• TASK INPUT
·····

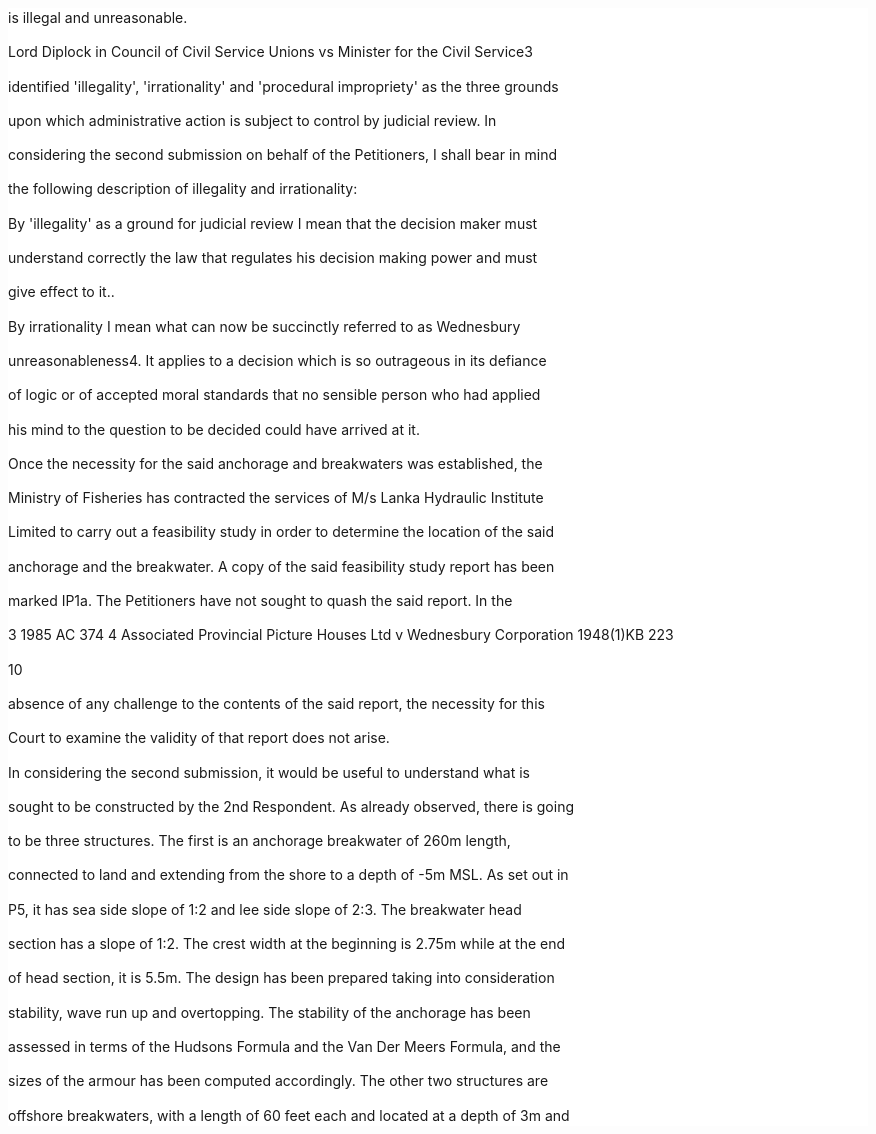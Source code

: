 is illegal and unreasonable.

Lord Diplock in Council of Civil Service Unions vs Minister for the Civil Service3

identified 'illegality', 'irrationality' and 'procedural impropriety' as the three grounds

upon which administrative action is subject to control by judicial review. In

considering the second submission on behalf of the Petitioners, I shall bear in mind

the following description of illegality and irrationality:

By 'illegality' as a ground for judicial review I mean that the decision maker must

understand correctly the law that regulates his decision making power and must

give effect to it..

By irrationality I mean what can now be succinctly referred to as Wednesbury

unreasonableness4. It applies to a decision which is so outrageous in its defiance

of logic or of accepted moral standards that no sensible person who had applied

his mind to the question to be decided could have arrived at it.

Once the necessity for the said anchorage and breakwaters was established, the

Ministry of Fisheries has contracted the services of M/s Lanka Hydraulic Institute

Limited to carry out a feasibility study in order to determine the location of the said

anchorage and the breakwater. A copy of the said feasibility study report has been

marked IP1a. The Petitioners have not sought to quash the said report. In the

3 1985 AC 374 4 Associated Provincial Picture Houses Ltd v Wednesbury Corporation 1948(1)KB 223

10

absence of any challenge to the contents of the said report, the necessity for this

Court to examine the validity of that report does not arise.

In considering the second submission, it would be useful to understand what is

sought to be constructed by the 2nd Respondent. As already observed, there is going

to be three structures. The first is an anchorage breakwater of 260m length,

connected to land and extending from the shore to a depth of -5m MSL. As set out in

P5, it has sea side slope of 1:2 and lee side slope of 2:3. The breakwater head

section has a slope of 1:2. The crest width at the beginning is 2.75m while at the end

of head section, it is 5.5m. The design has been prepared taking into consideration

stability, wave run up and overtopping. The stability of the anchorage has been

assessed in terms of the Hudsons Formula and the Van Der Meers Formula, and the

sizes of the armour has been computed accordingly. The other two structures are

offshore breakwaters, with a length of 60 feet each and located at a depth of 3m and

·····

• EXERCISE DETAILS
For every line in the material above, note whether the word "study" appears, then state the number of lines where it does and nothing else.

• RESULT BELOW
2